What is required
Go through the records below and count every line containing "System". Reply with the count alone.

Data section

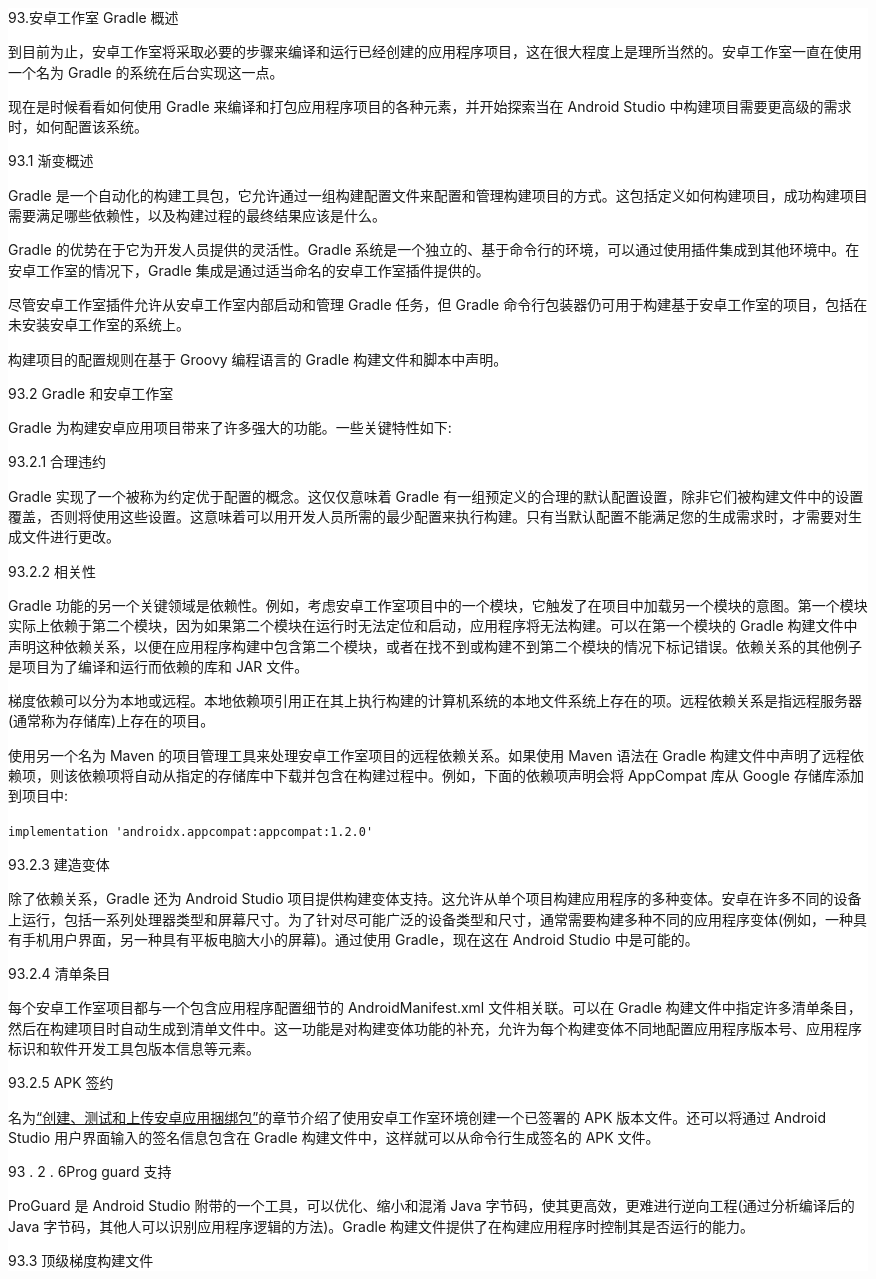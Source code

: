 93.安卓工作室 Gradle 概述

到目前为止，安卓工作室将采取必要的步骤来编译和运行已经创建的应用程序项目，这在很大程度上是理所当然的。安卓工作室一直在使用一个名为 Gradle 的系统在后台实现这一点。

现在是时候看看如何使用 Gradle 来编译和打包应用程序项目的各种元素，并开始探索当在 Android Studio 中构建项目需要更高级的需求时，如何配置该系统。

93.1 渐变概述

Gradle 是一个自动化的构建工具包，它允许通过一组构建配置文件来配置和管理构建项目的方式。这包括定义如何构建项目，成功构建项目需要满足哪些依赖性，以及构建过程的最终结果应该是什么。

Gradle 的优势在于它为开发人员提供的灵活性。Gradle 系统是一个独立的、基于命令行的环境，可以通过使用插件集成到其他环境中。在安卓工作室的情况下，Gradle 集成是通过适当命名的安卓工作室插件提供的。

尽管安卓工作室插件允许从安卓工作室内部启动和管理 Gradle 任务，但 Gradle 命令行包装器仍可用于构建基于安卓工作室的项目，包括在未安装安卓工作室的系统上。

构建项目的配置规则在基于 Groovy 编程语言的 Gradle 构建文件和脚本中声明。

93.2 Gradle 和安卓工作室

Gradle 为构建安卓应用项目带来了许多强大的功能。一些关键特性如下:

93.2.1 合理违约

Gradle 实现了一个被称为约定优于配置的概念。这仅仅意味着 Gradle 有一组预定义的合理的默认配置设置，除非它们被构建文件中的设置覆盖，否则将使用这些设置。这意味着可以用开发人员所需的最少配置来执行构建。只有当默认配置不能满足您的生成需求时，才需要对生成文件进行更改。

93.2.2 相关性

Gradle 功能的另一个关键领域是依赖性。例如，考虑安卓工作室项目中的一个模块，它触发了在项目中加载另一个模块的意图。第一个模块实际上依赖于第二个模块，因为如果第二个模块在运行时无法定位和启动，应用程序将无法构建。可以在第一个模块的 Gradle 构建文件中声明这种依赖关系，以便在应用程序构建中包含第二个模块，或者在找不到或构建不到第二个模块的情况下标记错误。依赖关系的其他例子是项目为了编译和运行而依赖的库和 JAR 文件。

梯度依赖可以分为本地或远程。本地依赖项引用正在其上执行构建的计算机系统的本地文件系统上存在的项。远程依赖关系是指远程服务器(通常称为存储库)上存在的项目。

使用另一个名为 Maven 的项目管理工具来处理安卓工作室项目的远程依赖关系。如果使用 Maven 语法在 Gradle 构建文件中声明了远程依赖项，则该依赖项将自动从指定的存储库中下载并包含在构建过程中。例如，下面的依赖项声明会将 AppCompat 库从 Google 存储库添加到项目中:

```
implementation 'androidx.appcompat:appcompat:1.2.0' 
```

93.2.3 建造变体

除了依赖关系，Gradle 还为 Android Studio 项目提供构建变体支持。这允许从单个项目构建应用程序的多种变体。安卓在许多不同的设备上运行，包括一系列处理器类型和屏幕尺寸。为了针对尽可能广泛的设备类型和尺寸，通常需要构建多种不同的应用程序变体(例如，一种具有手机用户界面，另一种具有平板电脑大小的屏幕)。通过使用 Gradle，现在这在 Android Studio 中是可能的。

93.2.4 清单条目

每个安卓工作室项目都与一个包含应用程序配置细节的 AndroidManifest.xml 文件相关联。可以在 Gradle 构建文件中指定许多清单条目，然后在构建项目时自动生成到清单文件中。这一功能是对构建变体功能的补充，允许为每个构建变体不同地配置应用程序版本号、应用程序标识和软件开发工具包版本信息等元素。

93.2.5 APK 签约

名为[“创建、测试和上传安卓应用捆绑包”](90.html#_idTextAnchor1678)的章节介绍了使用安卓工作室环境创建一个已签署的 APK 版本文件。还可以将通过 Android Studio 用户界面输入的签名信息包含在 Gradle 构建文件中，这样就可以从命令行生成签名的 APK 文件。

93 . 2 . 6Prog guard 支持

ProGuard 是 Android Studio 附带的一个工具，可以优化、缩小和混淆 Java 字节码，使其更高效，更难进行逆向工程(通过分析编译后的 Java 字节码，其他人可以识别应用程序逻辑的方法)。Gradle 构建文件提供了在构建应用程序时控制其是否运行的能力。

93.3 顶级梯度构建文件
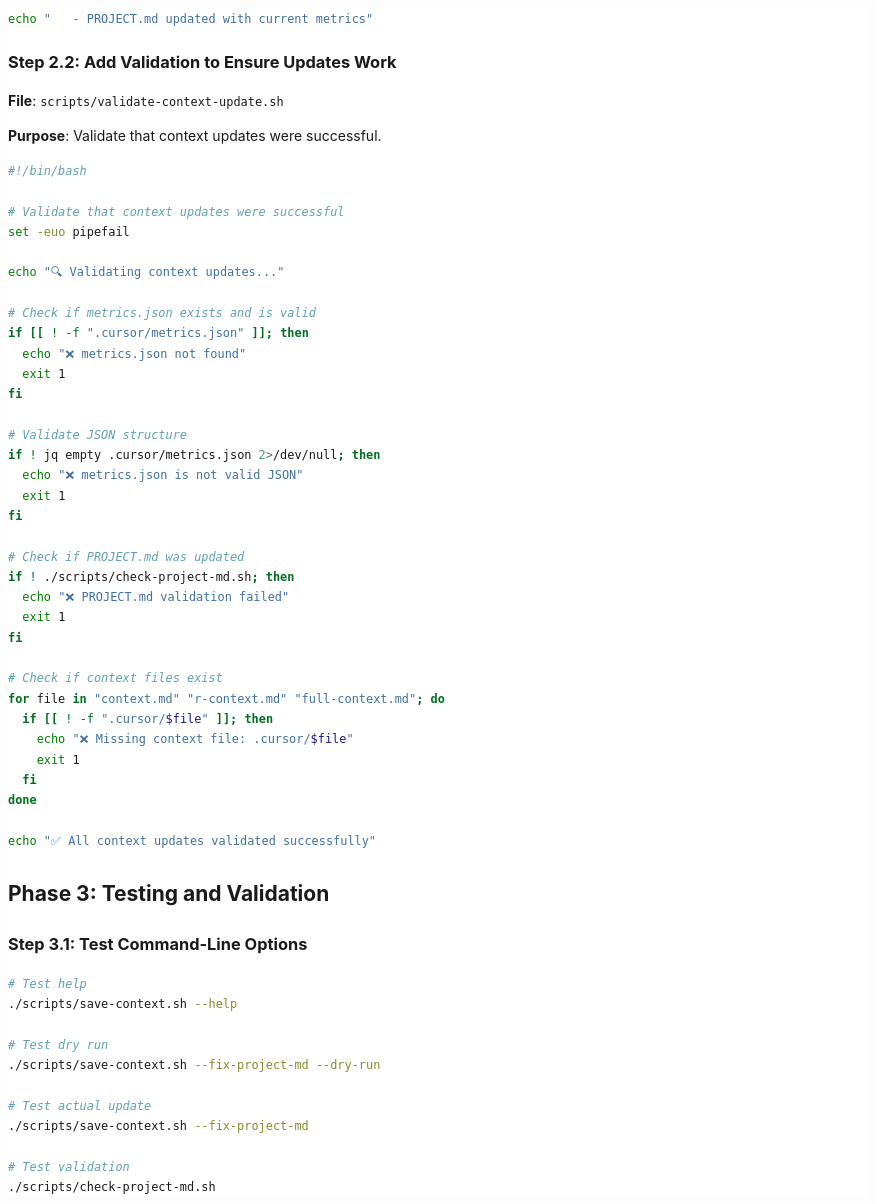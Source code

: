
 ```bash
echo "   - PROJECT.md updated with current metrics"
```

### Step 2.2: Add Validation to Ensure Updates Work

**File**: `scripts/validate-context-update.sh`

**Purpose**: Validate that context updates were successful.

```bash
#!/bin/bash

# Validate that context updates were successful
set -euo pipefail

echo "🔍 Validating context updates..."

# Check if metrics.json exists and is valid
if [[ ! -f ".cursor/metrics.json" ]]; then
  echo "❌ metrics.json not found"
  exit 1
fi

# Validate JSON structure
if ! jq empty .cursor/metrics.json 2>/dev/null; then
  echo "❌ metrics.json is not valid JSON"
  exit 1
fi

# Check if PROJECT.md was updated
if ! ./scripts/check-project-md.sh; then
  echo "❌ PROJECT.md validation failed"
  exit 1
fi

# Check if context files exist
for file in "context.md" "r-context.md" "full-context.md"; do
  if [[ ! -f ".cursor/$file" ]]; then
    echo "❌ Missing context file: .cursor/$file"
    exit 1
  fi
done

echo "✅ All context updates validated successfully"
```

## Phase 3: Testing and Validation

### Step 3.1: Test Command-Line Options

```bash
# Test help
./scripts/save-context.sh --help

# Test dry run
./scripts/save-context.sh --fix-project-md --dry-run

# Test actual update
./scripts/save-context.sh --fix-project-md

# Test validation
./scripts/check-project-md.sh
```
...
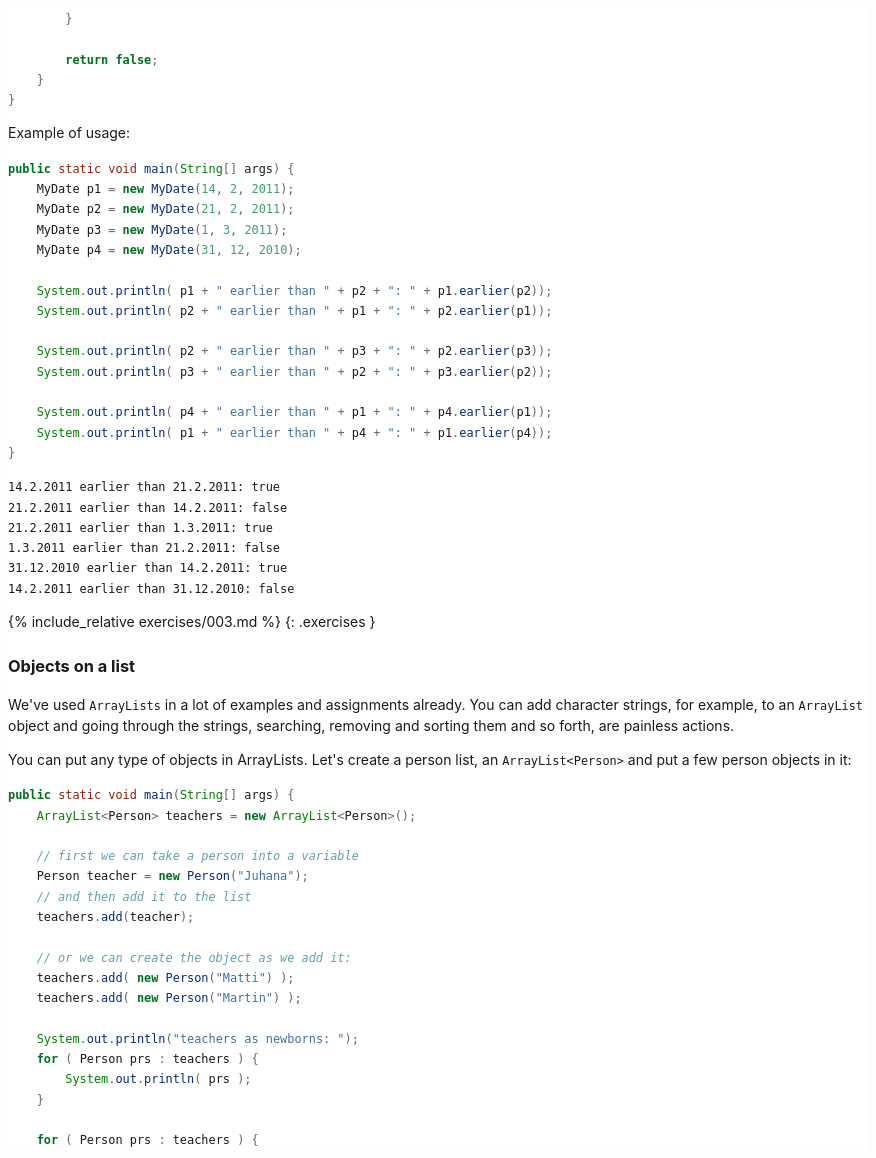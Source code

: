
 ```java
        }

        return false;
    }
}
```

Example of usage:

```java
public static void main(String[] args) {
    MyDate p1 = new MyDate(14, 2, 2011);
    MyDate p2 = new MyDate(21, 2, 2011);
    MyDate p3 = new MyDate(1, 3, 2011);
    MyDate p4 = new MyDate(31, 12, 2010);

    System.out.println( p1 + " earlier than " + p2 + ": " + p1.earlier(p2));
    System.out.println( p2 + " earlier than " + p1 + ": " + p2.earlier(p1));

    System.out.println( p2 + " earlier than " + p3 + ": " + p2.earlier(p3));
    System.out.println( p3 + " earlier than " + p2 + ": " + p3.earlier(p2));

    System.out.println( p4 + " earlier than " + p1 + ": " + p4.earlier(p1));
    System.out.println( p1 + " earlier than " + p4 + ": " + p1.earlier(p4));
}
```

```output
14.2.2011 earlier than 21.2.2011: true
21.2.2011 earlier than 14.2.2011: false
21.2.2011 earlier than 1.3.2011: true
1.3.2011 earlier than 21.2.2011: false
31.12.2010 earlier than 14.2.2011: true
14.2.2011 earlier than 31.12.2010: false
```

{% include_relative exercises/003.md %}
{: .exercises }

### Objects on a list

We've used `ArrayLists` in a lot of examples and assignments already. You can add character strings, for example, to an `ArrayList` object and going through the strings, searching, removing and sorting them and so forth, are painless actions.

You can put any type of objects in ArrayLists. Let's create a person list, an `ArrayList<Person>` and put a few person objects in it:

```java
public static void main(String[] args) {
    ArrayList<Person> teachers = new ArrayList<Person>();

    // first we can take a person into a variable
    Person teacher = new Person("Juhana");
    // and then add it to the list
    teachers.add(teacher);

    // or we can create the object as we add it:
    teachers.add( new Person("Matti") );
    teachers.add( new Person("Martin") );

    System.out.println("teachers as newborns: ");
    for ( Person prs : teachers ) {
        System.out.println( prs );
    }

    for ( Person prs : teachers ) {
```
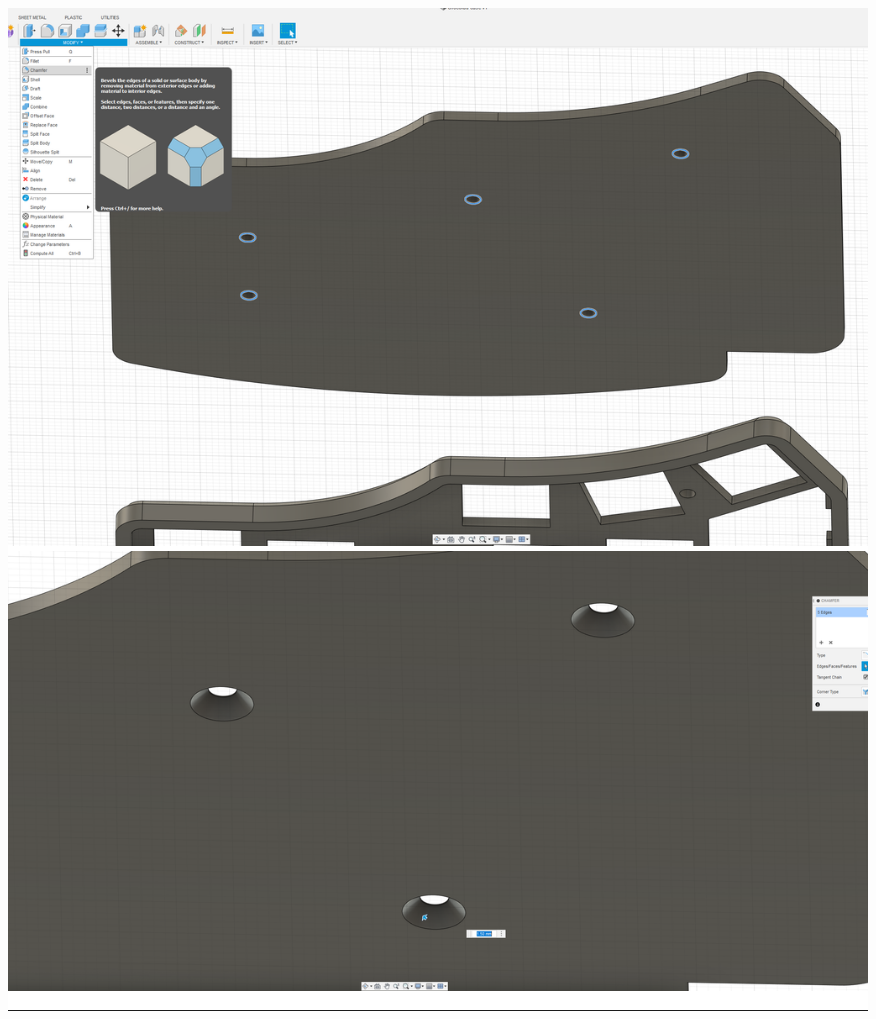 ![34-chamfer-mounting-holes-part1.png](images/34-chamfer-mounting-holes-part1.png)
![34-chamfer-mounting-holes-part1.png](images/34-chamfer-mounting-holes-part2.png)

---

Your response
8